Niels Westergaard-Nielsen
Aarhus School of Business
Visiting Scholar
2007 to 2008
Niels Westergaard-Nielsen, Professor of Economics, Aarhus School of Business, Denmark, will analyze Denmark’s success in helping people escape low-wage work relatively quickly compared to other advanced economies.

Morgan Williams, Jr.
Barnard College
Visiting Scholar
2024 to 2025
Williams will examine how municipal residency requirements, which mandate that public sector employees such as law enforcement officers live within the agency’s city limits, affect racial disparities in public safety and policing outcomes. Using novel historical and administrative data, Williams explores the extent to which benefits accrued from these policies, such as improved community relations, may come at the cost of constrained officer recruitment pools and potentially lower-quality policing.

Michael Wiseman
University of Wisconsin-Madison
Visiting Scholar
1996 to 1997
Michael Wiseman, professor of public affairs, urban and regional planning, and economics, Unversity of Wisconsin-Madison, completed four chapters of a book that will examine the political struggle at the national level to encourage welfare reform at the state level and the outcome of welfare innovation in four states: California, Michigan, North Carolina, and Wisconsin. He also launched two major studies of households affected by welfare reform in Wisconsin, in his capacity as vice chairman of the Wisconsin Works Management and Evaluation Project.

Edward N. Wolff
New York University
Visiting Scholar
2003 to 2004
Edward N. Wolff, professor of economics at New York University, will write a book on the effects of changes in information technology on the skill levels of workers, job structure, earnings, and earnings inequality in the United States during the 1990s. He will focus in particular on how information technology has affected low-skill workers.
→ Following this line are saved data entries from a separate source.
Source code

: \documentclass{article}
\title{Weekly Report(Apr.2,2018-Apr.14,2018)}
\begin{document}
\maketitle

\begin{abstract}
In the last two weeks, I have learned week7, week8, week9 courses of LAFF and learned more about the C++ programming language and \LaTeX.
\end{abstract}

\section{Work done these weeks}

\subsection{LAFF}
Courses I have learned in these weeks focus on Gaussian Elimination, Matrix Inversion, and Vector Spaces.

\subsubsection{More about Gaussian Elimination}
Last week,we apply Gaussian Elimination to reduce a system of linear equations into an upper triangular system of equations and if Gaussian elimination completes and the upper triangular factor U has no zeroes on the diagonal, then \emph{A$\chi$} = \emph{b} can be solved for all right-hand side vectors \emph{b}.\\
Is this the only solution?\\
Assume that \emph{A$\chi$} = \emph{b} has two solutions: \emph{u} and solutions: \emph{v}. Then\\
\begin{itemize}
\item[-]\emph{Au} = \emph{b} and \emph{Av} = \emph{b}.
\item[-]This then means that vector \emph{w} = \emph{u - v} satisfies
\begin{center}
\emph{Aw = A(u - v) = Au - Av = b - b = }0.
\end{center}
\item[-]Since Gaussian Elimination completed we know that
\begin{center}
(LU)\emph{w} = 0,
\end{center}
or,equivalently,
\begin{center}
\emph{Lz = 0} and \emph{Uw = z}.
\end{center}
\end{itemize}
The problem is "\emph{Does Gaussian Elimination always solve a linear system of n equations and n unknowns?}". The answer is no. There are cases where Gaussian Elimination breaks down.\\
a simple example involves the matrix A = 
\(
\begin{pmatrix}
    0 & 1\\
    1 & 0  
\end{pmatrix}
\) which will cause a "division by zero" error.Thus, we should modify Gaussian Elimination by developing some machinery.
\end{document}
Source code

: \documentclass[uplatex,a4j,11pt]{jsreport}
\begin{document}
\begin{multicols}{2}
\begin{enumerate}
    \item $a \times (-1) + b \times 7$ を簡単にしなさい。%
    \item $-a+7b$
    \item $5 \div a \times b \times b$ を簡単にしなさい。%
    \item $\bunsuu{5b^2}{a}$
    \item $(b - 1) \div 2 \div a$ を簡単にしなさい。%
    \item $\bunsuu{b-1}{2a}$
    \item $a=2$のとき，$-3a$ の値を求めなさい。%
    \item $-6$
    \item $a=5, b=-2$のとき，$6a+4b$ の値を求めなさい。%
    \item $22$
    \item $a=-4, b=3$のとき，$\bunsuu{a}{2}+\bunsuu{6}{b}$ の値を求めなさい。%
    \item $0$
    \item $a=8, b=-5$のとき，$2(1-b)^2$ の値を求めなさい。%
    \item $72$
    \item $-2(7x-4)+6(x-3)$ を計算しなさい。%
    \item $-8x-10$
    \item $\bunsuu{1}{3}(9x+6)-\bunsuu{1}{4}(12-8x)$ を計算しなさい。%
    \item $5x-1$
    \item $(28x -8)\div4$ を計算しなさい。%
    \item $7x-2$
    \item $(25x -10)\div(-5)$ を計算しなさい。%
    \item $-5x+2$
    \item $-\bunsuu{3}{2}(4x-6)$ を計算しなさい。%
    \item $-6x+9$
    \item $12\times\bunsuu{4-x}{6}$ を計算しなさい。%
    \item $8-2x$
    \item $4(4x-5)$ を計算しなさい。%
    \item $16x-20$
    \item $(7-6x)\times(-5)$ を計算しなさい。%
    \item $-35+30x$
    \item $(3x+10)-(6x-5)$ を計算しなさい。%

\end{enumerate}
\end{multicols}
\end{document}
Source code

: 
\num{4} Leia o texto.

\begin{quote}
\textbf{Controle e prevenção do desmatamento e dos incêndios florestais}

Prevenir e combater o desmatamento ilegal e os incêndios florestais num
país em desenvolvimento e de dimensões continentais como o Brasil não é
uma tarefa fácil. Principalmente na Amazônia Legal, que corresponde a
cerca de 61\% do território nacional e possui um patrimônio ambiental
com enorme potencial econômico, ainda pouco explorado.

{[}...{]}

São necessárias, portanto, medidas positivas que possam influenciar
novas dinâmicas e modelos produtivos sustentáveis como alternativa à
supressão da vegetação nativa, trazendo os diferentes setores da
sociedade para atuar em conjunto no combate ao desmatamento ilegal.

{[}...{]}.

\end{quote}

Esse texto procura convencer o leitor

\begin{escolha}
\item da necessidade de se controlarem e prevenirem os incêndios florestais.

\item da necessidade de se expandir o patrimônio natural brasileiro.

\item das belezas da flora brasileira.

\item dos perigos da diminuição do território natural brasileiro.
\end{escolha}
Wolff's preliminary results indicate that although information technology raises skill requirements, it may actually have a negative effect on earnings.

James P. Ziliak
University of Kentucky
Visiting Scholar
2015 to 2016
Ziliak will investigate the declining response rates to earnings questions in the Current Population Survey (CPS) from 1998 to 2013. He will use an original dataset to link the CPS to the Social Security Administration’s Master Earning File in order to obtain the earnings information missing from the CPS. He will also assess how the drop in CPS responses affects our understanding of economic growth, the poverty rate, income inequality, and the effectiveness of the federal safety net.